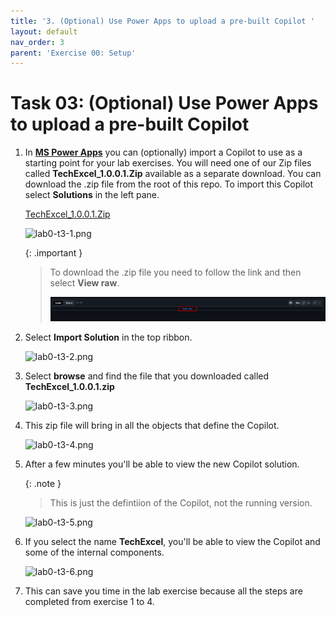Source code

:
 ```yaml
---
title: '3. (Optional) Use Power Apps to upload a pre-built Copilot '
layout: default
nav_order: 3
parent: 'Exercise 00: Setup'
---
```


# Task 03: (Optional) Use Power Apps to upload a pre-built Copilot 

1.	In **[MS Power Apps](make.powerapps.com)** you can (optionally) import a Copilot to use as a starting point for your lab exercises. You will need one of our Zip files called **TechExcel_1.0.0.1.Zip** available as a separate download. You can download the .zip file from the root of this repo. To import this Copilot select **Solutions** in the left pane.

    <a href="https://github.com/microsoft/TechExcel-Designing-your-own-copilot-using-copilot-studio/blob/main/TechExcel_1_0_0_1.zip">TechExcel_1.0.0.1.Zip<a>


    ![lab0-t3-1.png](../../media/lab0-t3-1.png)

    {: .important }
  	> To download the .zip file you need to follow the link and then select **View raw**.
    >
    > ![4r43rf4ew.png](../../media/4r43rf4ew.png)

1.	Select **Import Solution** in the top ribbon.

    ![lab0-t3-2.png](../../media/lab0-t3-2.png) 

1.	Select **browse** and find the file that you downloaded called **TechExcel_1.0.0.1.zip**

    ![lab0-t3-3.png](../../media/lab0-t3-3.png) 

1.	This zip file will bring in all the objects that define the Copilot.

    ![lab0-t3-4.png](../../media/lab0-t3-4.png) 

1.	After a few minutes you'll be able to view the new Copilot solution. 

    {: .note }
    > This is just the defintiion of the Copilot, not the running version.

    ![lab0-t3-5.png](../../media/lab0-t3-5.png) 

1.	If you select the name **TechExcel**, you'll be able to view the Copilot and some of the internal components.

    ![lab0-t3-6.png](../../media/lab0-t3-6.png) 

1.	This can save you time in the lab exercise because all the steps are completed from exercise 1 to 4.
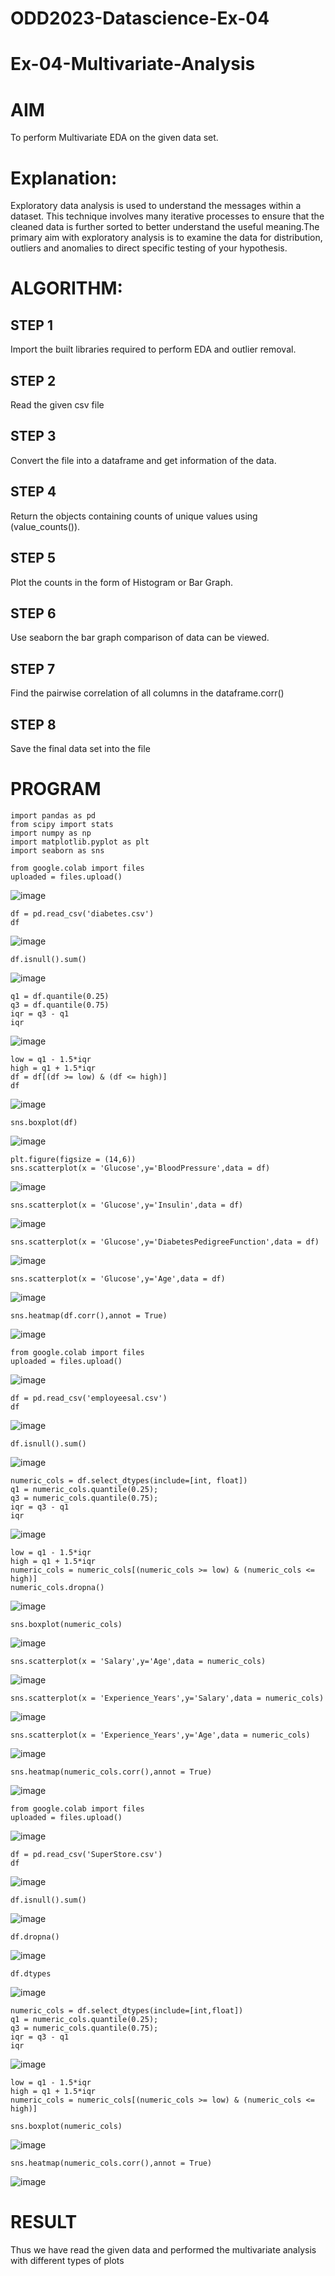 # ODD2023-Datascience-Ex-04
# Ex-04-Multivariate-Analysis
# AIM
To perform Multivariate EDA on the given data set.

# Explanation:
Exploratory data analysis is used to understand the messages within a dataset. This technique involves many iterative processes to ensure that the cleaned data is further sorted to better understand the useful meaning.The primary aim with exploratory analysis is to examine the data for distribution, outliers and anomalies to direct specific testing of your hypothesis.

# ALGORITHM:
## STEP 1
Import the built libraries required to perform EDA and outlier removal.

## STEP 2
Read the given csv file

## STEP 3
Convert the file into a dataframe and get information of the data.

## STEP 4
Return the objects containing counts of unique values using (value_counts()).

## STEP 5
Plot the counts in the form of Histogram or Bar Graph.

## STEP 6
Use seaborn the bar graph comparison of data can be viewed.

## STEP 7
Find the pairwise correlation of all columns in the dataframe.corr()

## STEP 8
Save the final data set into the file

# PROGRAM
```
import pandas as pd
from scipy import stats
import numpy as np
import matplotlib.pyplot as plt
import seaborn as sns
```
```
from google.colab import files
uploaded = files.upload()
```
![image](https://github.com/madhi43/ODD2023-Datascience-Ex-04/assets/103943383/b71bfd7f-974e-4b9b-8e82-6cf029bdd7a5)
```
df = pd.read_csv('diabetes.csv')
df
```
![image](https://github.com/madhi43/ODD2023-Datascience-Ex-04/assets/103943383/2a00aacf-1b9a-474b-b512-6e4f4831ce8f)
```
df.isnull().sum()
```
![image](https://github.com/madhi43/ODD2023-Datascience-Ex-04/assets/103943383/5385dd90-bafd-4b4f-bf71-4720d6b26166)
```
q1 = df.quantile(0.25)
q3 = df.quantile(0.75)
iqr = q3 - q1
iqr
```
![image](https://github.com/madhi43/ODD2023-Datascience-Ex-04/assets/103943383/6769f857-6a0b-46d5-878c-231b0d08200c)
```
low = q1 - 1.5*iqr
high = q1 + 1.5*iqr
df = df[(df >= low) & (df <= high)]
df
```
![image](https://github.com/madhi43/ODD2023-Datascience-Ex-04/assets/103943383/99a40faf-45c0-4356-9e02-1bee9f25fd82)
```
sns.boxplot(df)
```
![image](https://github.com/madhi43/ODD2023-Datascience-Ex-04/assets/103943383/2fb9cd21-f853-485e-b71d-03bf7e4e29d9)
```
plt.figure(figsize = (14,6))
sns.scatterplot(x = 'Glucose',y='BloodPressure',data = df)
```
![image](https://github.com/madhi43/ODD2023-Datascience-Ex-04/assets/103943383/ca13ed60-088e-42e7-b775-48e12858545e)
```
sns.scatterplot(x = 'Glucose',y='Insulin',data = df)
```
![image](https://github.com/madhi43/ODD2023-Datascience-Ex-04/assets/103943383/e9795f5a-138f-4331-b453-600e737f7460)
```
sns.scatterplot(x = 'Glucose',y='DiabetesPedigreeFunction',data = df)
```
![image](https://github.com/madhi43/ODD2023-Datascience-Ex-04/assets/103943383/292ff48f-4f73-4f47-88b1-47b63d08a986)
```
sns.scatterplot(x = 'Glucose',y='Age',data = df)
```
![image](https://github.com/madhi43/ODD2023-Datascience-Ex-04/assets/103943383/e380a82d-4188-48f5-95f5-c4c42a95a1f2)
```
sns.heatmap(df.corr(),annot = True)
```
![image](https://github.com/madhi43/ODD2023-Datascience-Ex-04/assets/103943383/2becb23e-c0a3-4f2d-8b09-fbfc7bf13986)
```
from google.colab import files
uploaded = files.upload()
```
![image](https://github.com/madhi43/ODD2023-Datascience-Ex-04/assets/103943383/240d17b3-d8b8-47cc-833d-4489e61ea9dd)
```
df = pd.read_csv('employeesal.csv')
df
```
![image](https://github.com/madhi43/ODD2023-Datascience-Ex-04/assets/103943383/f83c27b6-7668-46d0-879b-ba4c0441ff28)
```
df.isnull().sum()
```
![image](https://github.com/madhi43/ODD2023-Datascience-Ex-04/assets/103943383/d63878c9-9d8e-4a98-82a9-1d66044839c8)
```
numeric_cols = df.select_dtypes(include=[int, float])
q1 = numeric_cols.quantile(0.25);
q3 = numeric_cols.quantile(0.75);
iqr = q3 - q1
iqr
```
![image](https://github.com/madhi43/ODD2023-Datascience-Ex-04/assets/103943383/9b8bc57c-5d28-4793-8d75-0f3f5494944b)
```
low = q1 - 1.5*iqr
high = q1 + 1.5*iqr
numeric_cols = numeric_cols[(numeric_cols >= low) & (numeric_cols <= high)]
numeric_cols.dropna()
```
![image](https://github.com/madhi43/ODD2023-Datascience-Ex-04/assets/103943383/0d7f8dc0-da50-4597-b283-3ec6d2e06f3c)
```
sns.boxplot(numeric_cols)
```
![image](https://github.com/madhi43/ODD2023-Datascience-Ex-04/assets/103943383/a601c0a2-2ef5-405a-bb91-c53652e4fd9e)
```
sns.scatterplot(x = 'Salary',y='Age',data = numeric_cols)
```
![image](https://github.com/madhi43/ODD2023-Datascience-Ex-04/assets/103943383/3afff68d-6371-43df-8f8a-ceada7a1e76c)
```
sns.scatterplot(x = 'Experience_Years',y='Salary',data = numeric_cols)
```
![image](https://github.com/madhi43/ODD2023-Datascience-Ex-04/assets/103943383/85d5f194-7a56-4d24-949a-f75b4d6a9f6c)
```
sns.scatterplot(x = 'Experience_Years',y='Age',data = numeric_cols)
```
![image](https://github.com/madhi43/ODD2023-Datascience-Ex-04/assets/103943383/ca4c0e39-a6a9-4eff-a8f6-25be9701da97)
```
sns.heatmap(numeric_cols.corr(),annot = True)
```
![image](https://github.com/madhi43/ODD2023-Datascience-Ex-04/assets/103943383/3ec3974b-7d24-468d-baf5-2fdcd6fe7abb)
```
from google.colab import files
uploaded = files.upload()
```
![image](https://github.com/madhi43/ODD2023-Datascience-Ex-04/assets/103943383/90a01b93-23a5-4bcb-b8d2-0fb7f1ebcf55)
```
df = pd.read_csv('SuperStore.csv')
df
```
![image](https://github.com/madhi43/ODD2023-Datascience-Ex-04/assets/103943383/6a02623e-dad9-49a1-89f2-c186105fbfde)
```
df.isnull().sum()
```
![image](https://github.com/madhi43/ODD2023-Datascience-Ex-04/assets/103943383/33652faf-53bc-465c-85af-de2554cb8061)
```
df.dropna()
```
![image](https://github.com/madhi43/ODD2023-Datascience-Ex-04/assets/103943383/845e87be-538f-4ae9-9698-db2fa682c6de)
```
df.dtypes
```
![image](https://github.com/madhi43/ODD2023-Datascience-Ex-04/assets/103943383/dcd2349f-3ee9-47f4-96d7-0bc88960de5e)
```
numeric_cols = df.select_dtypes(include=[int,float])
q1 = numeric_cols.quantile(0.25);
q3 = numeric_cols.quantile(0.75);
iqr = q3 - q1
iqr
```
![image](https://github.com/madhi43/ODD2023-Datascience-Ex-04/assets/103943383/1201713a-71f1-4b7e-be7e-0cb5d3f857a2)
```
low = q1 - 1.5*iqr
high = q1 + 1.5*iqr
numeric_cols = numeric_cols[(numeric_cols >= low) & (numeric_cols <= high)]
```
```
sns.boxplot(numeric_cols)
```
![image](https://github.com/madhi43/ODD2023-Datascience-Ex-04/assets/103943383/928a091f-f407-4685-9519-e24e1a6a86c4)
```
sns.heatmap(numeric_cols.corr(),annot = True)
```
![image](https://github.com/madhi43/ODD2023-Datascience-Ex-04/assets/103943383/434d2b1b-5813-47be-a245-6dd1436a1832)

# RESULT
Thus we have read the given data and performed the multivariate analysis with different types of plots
━━━━━━━━
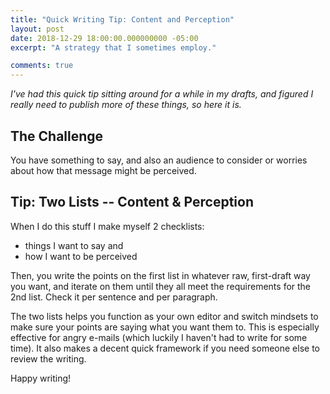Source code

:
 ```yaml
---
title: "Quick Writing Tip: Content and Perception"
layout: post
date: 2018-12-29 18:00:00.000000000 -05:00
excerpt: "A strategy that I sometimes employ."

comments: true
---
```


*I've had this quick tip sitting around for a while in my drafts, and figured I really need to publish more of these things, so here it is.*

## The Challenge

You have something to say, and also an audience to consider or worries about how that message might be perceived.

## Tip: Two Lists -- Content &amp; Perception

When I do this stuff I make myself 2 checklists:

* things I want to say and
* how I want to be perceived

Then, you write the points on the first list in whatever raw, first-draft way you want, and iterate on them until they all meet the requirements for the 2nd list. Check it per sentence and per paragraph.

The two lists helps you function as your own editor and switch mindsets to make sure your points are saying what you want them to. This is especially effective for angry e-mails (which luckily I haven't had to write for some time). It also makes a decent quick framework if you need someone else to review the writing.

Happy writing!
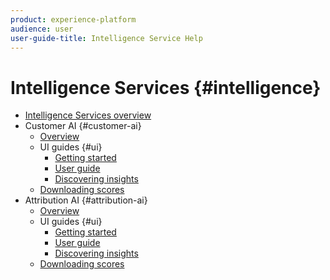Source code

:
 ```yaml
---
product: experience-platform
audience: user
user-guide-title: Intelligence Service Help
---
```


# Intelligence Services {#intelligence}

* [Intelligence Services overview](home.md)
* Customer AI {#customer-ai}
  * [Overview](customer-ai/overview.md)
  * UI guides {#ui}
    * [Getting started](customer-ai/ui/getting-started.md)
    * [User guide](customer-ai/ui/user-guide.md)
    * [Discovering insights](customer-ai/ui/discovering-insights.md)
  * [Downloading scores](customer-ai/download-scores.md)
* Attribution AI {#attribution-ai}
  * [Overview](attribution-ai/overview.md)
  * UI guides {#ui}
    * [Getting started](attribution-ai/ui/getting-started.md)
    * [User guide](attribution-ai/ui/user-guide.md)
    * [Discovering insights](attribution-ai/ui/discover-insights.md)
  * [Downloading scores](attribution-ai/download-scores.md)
━━━━━━━━
What to do ▸ Your answer should be the lines of the records that hold the string "started".

Task response ▸
    * [Getting started](customer-ai/ui/getting-started.md)
    * [Getting started](attribution-ai/ui/getting-started.md)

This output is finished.